▶ _AIM OF THE EXERCISE_:
Of all the entries below, retype only the lines from the one with "订单表中有多对一关系字段「标签」。" through the one with "点击弹出弹窗可配置当前关系记录详情或编辑表单。", exactly as they appear.

Source texts of formatted documents

===============

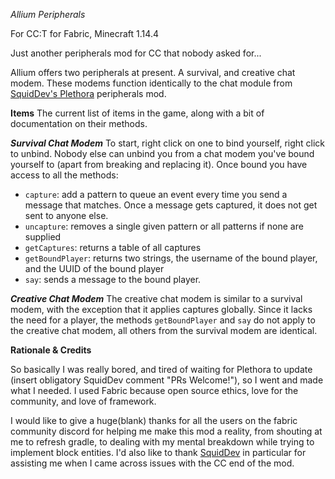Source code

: *Allium Peripherals*

For CC:T for Fabric, Minecraft 1.14.4

Just another peripherals mod for CC that nobody asked for...

Allium offers two peripherals at present. A survival, and creative chat modem. These modems function identically to the
chat module from [SquidDev's Plethora](https://github.com/SquidDev-CC/Plethora) peripherals mod.
 
**Items**
The current list of items in the game, along with a bit of documentation on their methods.
 
***Survival Chat Modem***
To start, right click on one to bind yourself, right click to unbind. Nobody else can unbind you from a chat modem 
you've bound yourself to (apart from breaking and replacing it). Once bound you have access to all the methods:
- `capture`: add a pattern to queue an event every time you send a message that matches. Once a message gets captured,
it does not get sent to anyone else.
- `uncapture`: removes a single given pattern or all patterns if none are supplied
- `getCaptures`: returns a table of all captures
- `getBoundPlayer`: returns two strings, the username of the bound player, and the UUID of the bound player
- `say`: sends a message to the bound player.

***Creative Chat Modem***
The creative chat modem is similar to a survival modem, with the exception that it applies captures globally. Since it
lacks the need for a player, the methods `getBoundPlayer` and `say` do not apply to the creative chat modem, all others 
from the survival modem are identical.

**Rationale & Credits** 

So basically I was really bored, and tired of waiting for Plethora to update (insert obligatory SquidDev comment "PRs 
Welcome!"), so I went and made what I needed. I used Fabric because open source ethics, love for the community, and love of framework. 

I would like to give a huge(blank) thanks for all the users on the fabric community discord for helping me make this mod
a reality, from shouting at me to refresh gradle, to dealing with my mental breakdown while trying to implement block
entities. I'd also like to thank [SquidDev](https://github.com/SquidDev) in particular for assisting me when I came 
across issues with the CC end of the mod.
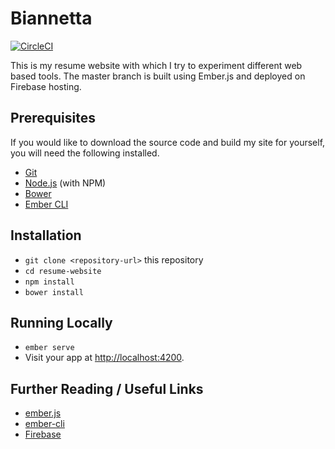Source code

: # Biannetta

[![CircleCI](https://circleci.com/gh/biannetta/resume-website/tree/master.svg?style=svg)](https://circleci.com/gh/biannetta/resume-website/tree/master)

This is my resume website with which I try to experiment different web based tools. The master branch is built using Ember.js and deployed on Firebase hosting.

## Prerequisites

If you would like to download the source code and build my site for yourself, you will need the following installed.

* [Git](http://git-scm.com/)
* [Node.js](http://nodejs.org/) (with NPM)
* [Bower](http://bower.io/)
* [Ember CLI](http://ember-cli.com/)

## Installation

* `git clone <repository-url>` this repository
* `cd resume-website`
* `npm install`
* `bower install`

## Running Locally

* `ember serve`
* Visit your app at [http://localhost:4200](http://localhost:4200).

## Further Reading / Useful Links

* [ember.js](http://emberjs.com/)
* [ember-cli](http://ember-cli.com/)
* [Firebase](http://firebase.google.com/)
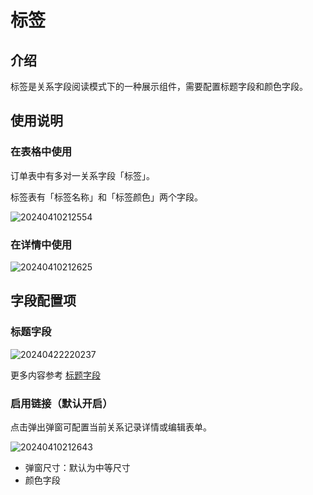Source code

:# 标签

## 介绍

标签是关系字段阅读模式下的一种展示组件，需要配置标题字段和颜色字段。
## 使用说明
### 在表格中使用

订单表中有多对一关系字段「标签」。

标签表有「标签名称」和「标签颜色」两个字段。

![20240410212554](https://static-docs.nocobase.com/20240410212554.png)

### 在详情中使用

![20240410212625](https://static-docs.nocobase.com/20240410212625.png)

## 字段配置项

### 标题字段

![20240422220237](https://static-docs.nocobase.com/20240422220237.png)

更多内容参考 [标题字段](/handbook/ui/fields/field-settings/title-field)

### 启用链接（默认开启）

点击弹出弹窗可配置当前关系记录详情或编辑表单。

![20240410212643](https://static-docs.nocobase.com/20240410212643.png)

- 弹窗尺寸：默认为中等尺寸
- 颜色字段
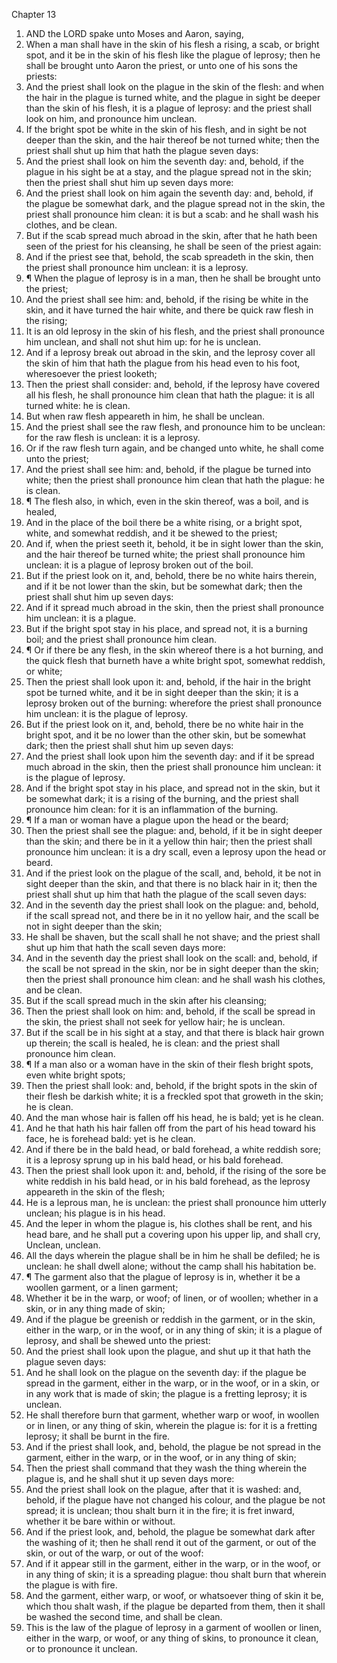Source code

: 

Chapter 13

1. AND the LORD spake unto Moses and Aaron, saying,
2. When a man shall have in the skin of his flesh a rising, a scab, or bright spot, and it be in the skin of his flesh like the plague of leprosy; then he shall be brought unto Aaron the priest, or unto one of his sons the priests:
3. And the priest shall look on the plague in the skin of the flesh: and when the hair in the plague is turned white, and the plague in sight be deeper than the skin of his flesh, it is a plague of leprosy: and the priest shall look on him, and pronounce him unclean.
4. If the bright spot be white in the skin of his flesh, and in sight be not deeper than the skin, and the hair thereof be not turned white; then the priest shall shut up him that hath the plague seven days:
5. And the priest shall look on him the seventh day: and, behold, if the plague in his sight be at a stay, and the plague spread not in the skin; then the priest shall shut him up seven days more:
6. And the priest shall look on him again the seventh day: and, behold, if the plague be somewhat dark, and the plague spread not in the skin, the priest shall pronounce him clean: it is but a scab: and he shall wash his clothes, and be clean.
7. But if the scab spread much abroad in the skin, after that he hath been seen of the priest for his cleansing, he shall be seen of the priest again:
8. And if the priest see that, behold, the scab spreadeth in the skin, then the priest shall pronounce him unclean: it is a leprosy.
9. ¶ When the plague of leprosy is in a man, then he shall be brought unto the priest;
10. And the priest shall see him: and, behold, if the rising be white in the skin, and it have turned the hair white, and there be quick raw flesh in the rising;
11. It is an old leprosy in the skin of his flesh, and the priest shall pronounce him unclean, and shall not shut him up: for he is unclean.
12. And if a leprosy break out abroad in the skin, and the leprosy cover all the skin of him that hath the plague from his head even to his foot, wheresoever the priest looketh;
13. Then the priest shall consider: and, behold, if the leprosy have covered all his flesh, he shall pronounce him clean that hath the plague: it is all turned white: he is clean.
14. But when raw flesh appeareth in him, he shall be unclean.
15. And the priest shall see the raw flesh, and pronounce him to be unclean: for the raw flesh is unclean: it is a leprosy.
16. Or if the raw flesh turn again, and be changed unto white, he shall come unto the priest;
17. And the priest shall see him: and, behold, if the plague be turned into white; then the priest shall pronounce him clean that hath the plague: he is clean.
18. ¶ The flesh also, in which, even in the skin thereof, was a boil, and is healed,
19. And in the place of the boil there be a white rising, or a bright spot, white, and somewhat reddish, and it be shewed to the priest;
20. And if, when the priest seeth it, behold, it be in sight lower than the skin, and the hair thereof be turned white; the priest shall pronounce him unclean: it is a plague of leprosy broken out of the boil.
21. But if the priest look on it, and, behold, there be no white hairs therein, and if it be not lower than the skin, but be somewhat dark; then the priest shall shut him up seven days:
22. And if it spread much abroad in the skin, then the priest shall pronounce him unclean: it is a plague.
23. But if the bright spot stay in his place, and spread not, it is a burning boil; and the priest shall pronounce him clean.
24. ¶ Or if there be any flesh, in the skin whereof there is a hot burning, and the quick flesh that burneth have a white bright spot, somewhat reddish, or white;
25. Then the priest shall look upon it: and, behold, if the hair in the bright spot be turned white, and it be in sight deeper than the skin; it is a leprosy broken out of the burning: wherefore the priest shall pronounce him unclean: it is the plague of leprosy.
26. But if the priest look on it, and, behold, there be no white hair in the bright spot, and it be no lower than the other skin, but be somewhat dark; then the priest shall shut him up seven days:
27. And the priest shall look upon him the seventh day: and if it be spread much abroad in the skin, then the priest shall pronounce him unclean: it is the plague of leprosy.
28. And if the bright spot stay in his place, and spread not in the skin, but it be somewhat dark; it is a rising of the burning, and the priest shall pronounce him clean: for it is an inflammation of the burning.
29. ¶ If a man or woman have a plague upon the head or the beard;
30. Then the priest shall see the plague: and, behold, if it be in sight deeper than the skin; and there be in it a yellow thin hair; then the priest shall pronounce him unclean: it is a dry scall, even a leprosy upon the head or beard.
31. And if the priest look on the plague of the scall, and, behold, it be not in sight deeper than the skin, and that there is no black hair in it; then the priest shall shut up him that hath the plague of the scall seven days:
32. And in the seventh day the priest shall look on the plague: and, behold, if the scall spread not, and there be in it no yellow hair, and the scall be not in sight deeper than the skin;
33. He shall be shaven, but the scall shall he not shave; and the priest shall shut up him that hath the scall seven days more:
34. And in the seventh day the priest shall look on the scall: and, behold, if the scall be not spread in the skin, nor be in sight deeper than the skin; then the priest shall pronounce him clean: and he shall wash his clothes, and be clean.
35. But if the scall spread much in the skin after his cleansing;
36. Then the priest shall look on him: and, behold, if the scall be spread in the skin, the priest shall not seek for yellow hair; he is unclean.
37. But if the scall be in his sight at a stay, and that there is black hair grown up therein; the scall is healed, he is clean: and the priest shall pronounce him clean.
38. ¶ If a man also or a woman have in the skin of their flesh bright spots, even white bright spots;
39. Then the priest shall look: and, behold, if the bright spots in the skin of their flesh be darkish white; it is a freckled spot that groweth in the skin; he is clean.
40. And the man whose hair is fallen off his head, he is bald; yet is he clean.
41. And he that hath his hair fallen off from the part of his head toward his face, he is forehead bald: yet is he clean.
42. And if there be in the bald head, or bald forehead, a white reddish sore; it is a leprosy sprung up in his bald head, or his bald forehead.
43. Then the priest shall look upon it: and, behold, if the rising of the sore be white reddish in his bald head, or in his bald forehead, as the leprosy appeareth in the skin of the flesh;
44. He is a leprous man, he is unclean: the priest shall pronounce him utterly unclean; his plague is in his head.
45. And the leper in whom the plague is, his clothes shall be rent, and his head bare, and he shall put a covering upon his upper lip, and shall cry, Unclean, unclean.
46. All the days wherein the plague shall be in him he shall be defiled; he is unclean: he shall dwell alone; without the camp shall his habitation be.
47. ¶ The garment also that the plague of leprosy is in, whether it be a woollen garment, or a linen garment;
48. Whether it be in the warp, or woof; of linen, or of woollen; whether in a skin, or in any thing made of skin;
49. And if the plague be greenish or reddish in the garment, or in the skin, either in the warp, or in the woof, or in any thing of skin; it is a plague of leprosy, and shall be shewed unto the priest:
50. And the priest shall look upon the plague, and shut up it that hath the plague seven days:
51. And he shall look on the plague on the seventh day: if the plague be spread in the garment, either in the warp, or in the woof, or in a skin, or in any work that is made of skin; the plague is a fretting leprosy; it is unclean.
52. He shall therefore burn that garment, whether warp or woof, in woollen or in linen, or any thing of skin, wherein the plague is: for it is a fretting leprosy; it shall be burnt in the fire.
53. And if the priest shall look, and, behold, the plague be not spread in the garment, either in the warp, or in the woof, or in any thing of skin;
54. Then the priest shall command that they wash the thing wherein the plague is, and he shall shut it up seven days more:
55. And the priest shall look on the plague, after that it is washed: and, behold, if the plague have not changed his colour, and the plague be not spread; it is unclean; thou shalt burn it in the fire; it is fret inward, whether it be bare within or without.
56. And if the priest look, and, behold, the plague be somewhat dark after the washing of it; then he shall rend it out of the garment, or out of the skin, or out of the warp, or out of the woof:
57. And if it appear still in the garment, either in the warp, or in the woof, or in any thing of skin; it is a spreading plague: thou shalt burn that wherein the plague is with fire.
58. And the garment, either warp, or woof, or whatsoever thing of skin it be, which thou shalt wash, if the plague be departed from them, then it shall be washed the second time, and shall be clean.
59. This is the law of the plague of leprosy in a garment of woollen or linen, either in the warp, or woof, or any thing of skins, to pronounce it clean, or to pronounce it unclean.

===============

▶ _WRITTEN SOLUTION_:
订单表中有多对一关系字段「标签」。

标签表有「标签名称」和「标签颜色」两个字段。

![20240410212554](https://static-docs.nocobase.com/20240410212554.png)

### 在详情中使用

![20240410212625](https://static-docs.nocobase.com/20240410212625.png)

## 字段配置项

### 标题字段

![20240422220237](https://static-docs.nocobase.com/20240422220237.png)

更多内容参考 [标题字段](/handbook/ui/fields/field-settings/title-field)

### 启用链接（默认开启）

点击弹出弹窗可配置当前关系记录详情或编辑表单。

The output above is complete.